Publié dans Aujourd'hui le Maroc le 02 - 05 - 2008

Pour la ministre du Développement social, de la Famille et de la Solidarité, l'impact de la polygamie sur la famille est catastrophique.
ALM : Que pensez-vous des résultas du sondage d'ALM ?
Nouzha Skalli : Ce taux n'est pas significatif sur un nombre aussi réduit. Le vote pourrait facilement être influençable en fonction de la façon dont on pose le problème. Si vous demandiez à une femme si elle accepterait que son époux prenne une deuxième femme, elle vous dirait « jamais ! ».
Faut-il abolir la polygamie ?
Religieusement, les interprétations divergent. Le Saint Coran dit : «Epousez alors par deux, par trois ou par quatre, parmi les femmes, mais si vous craignez de n'être pas juste avec celles-ci, limitez-vous à une seule»; et Il ajoute : «Vous ne parviendrez jamais à être équitables entre vos femmes». Ainsi, il y a une interprétation qui stipule que, même en Islam, la polygamie est interdite puisqu'il y a impossibilité d'être équitable. La réforme telle qu'annoncée par Sa Majesté le Roi Mohammed VI devant le Parlement était claire. L'esprit de cette réforme qui va dans celui de la religion est de soumettre la polygamie à des conditions légales draconiennes qui la rendent presque impossible. Ainsi la tendance devrait aller vers l'abolition de la polygamie.
Comment se traduit la reforme du Code de la famille sur le terrain ?
Les associations dénoncent le fait que les juges ne prennent en compte que la capacité matérielle du mari à subvenir aux besoins des deux ménages et à leur garantir les mêmes conditions de vie.
Mais, le plus important, c'est que la polygamie ne peut plus être imposée à la femme. Ainsi, l'évaluation annuelle de la mise en œuvre de la Moudawana par le ministère de la Justice montre clairement que cette pratique diminue. Autrefois, le mari menaçait d'imposer à sa femme une deuxième épouse. Et quand un couple était en instance de divorce, instance qui pouvait durer un an, voire 3 ans, c'est la femme qui souffrait le plus. Elle se débattait dans des dédales administratifs et juridiques alors que l'homme pouvait épouser une deuxième femme et refaire tranquillement sa vie.
Maintenant, avec la réforme de la Moudawana, l'homme ne peut pas prendre une deuxième épouse sans l'accord de sa première femme. Et cette dernière, à son tour, peut invoquer le mariage du mari pour demander le divorce pour préjudice subi.

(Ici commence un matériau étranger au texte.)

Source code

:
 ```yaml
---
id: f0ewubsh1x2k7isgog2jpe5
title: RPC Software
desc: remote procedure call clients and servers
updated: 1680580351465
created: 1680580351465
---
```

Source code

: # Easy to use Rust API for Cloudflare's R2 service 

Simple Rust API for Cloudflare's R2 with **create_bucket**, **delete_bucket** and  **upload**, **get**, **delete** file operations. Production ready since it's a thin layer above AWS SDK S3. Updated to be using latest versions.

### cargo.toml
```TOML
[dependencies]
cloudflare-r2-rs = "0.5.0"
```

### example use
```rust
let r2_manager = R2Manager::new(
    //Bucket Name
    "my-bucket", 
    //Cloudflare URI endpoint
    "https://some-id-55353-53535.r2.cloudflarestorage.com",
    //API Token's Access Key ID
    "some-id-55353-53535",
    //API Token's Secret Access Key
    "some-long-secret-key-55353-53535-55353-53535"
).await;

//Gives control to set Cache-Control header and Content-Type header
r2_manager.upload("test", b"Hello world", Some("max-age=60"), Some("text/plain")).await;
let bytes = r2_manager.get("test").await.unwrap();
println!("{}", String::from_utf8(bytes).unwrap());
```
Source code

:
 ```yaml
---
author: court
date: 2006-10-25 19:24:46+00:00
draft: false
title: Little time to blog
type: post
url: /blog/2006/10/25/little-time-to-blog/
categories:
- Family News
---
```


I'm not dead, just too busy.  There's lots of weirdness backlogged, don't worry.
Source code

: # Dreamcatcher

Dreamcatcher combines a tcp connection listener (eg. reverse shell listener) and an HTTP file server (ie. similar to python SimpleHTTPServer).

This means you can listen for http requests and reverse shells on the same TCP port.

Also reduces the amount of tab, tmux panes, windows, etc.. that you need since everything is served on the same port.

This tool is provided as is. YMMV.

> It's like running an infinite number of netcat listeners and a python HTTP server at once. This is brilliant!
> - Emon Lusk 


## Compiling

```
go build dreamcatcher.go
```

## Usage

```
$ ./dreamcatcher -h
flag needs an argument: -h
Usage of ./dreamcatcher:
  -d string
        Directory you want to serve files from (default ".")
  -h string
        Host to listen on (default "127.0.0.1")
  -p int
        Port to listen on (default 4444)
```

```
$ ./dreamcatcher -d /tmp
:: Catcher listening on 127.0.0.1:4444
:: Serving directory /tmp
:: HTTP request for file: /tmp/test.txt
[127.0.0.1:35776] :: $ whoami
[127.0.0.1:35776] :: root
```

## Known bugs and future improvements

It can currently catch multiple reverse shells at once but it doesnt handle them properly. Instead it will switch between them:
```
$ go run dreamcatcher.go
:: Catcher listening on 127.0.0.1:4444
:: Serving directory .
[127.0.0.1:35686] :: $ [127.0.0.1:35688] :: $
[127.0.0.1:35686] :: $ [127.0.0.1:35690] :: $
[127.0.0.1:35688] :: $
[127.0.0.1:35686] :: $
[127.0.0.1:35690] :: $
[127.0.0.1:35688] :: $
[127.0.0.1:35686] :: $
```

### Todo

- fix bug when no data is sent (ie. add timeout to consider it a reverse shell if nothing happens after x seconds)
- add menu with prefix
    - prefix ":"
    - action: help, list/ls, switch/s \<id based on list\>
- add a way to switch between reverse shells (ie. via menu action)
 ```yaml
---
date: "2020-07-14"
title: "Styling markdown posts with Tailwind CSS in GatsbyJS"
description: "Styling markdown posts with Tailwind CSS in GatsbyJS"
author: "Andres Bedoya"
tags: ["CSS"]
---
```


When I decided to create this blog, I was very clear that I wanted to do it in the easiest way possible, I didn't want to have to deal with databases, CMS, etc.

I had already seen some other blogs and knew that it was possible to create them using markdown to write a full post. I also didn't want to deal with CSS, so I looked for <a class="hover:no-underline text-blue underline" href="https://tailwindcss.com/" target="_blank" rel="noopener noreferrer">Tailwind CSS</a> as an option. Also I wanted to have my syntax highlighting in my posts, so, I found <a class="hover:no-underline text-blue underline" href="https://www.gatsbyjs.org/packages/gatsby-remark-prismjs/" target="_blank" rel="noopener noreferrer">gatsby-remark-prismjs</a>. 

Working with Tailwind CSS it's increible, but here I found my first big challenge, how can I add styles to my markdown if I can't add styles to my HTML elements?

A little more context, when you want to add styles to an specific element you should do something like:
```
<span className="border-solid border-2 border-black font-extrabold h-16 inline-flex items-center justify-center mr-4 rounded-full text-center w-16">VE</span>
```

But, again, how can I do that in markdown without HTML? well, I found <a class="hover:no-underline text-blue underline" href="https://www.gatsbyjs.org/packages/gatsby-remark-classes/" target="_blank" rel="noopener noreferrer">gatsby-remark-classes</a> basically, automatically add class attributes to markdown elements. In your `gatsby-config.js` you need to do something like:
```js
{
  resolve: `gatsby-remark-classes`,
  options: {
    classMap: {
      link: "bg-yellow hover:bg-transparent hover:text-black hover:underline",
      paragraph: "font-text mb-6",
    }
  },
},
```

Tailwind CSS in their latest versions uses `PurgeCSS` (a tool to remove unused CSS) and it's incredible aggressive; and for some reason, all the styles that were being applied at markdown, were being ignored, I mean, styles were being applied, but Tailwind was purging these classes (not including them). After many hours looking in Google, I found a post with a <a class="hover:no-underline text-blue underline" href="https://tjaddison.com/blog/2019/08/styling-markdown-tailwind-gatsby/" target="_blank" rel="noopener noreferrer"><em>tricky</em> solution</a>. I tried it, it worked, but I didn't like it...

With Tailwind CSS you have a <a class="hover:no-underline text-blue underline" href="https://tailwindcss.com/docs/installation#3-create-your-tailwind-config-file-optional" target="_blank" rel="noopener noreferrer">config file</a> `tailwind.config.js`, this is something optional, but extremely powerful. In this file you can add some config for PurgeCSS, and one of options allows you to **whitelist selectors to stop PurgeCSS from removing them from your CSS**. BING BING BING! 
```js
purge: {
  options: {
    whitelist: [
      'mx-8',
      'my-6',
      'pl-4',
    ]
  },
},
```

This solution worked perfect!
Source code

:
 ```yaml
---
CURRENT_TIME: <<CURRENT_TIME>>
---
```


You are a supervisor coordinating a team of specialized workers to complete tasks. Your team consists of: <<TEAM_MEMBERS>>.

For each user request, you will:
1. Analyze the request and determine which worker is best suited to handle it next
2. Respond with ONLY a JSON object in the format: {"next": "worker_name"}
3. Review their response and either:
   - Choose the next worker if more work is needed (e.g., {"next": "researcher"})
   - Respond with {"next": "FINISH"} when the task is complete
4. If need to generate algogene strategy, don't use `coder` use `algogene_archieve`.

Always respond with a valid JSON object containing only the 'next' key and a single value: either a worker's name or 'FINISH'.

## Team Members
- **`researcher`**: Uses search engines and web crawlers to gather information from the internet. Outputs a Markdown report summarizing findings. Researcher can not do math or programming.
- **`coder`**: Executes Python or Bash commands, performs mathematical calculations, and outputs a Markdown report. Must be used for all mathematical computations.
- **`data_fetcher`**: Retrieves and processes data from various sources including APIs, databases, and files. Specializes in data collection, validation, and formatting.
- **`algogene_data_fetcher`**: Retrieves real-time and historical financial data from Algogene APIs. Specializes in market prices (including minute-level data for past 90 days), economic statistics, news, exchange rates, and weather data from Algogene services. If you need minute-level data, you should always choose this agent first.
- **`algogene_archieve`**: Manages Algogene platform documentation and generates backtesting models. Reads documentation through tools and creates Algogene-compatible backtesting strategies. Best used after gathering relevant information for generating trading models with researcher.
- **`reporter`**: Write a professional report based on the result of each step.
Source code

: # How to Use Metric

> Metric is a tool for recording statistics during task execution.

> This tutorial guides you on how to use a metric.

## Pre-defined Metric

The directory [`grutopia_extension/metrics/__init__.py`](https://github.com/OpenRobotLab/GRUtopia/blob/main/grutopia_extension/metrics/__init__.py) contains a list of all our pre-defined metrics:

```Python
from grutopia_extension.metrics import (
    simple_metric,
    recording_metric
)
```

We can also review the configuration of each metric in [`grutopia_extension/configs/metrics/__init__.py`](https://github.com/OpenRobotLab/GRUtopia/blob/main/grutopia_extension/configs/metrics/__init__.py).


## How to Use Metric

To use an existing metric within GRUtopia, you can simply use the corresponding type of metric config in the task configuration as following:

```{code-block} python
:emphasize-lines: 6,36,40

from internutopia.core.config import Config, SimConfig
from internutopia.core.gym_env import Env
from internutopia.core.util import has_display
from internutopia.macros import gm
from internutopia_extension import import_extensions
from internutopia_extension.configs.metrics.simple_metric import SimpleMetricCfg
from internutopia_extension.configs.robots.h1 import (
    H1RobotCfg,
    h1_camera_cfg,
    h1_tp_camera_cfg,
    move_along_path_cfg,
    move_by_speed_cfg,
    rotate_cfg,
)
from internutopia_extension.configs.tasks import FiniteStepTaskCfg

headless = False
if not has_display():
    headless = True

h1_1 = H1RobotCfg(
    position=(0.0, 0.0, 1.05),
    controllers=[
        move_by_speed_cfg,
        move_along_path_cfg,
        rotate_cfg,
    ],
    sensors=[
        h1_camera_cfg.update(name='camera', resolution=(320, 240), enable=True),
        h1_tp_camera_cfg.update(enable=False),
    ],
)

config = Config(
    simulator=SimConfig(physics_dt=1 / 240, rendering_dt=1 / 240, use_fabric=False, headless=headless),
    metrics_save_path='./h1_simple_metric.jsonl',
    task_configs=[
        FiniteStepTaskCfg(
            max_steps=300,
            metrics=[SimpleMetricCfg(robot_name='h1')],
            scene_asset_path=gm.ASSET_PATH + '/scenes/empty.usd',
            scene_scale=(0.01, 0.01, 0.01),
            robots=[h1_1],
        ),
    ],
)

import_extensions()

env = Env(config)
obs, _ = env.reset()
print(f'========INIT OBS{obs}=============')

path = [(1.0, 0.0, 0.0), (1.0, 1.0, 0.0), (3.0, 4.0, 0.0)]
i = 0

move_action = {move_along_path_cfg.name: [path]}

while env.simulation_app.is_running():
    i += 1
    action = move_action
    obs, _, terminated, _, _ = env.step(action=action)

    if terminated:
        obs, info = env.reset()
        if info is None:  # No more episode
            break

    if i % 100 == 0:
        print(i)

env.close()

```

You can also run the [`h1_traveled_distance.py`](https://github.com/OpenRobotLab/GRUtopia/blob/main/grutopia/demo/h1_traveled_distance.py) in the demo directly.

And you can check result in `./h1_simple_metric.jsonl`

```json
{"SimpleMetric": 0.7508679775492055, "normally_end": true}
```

Quel est l'impact de la polygamie sur la famille ?
L'impact de la polygamie sur la famille est catastrophique. Un deuxième mariage se passe presque toujours dans un climat de conflit. C'est une injustice envers la première femme et ses enfants. Et cela fait trop de dégâts psychiques et sociaux.
Que fait votre ministère pour y remédier ?
Dans notre ministère, nous travaillons pour la diffusion de la culture de l'égalité notamment pour l'égalité homme-femme. Et pour cela, nous mobilisons différents départements gouvernementaux et acteurs sociaux. Lors de notre dernière campagne nationale de lutte contre la violence à l'égard des femmes, nous avions travaillé en collaboration avec le ministère de l'Education nationale, le ministère de la Communication mais aussi le ministère des Habous et des Affaires islamiques pour la sensibilisation de la population contre la violence à l'égard des femmes.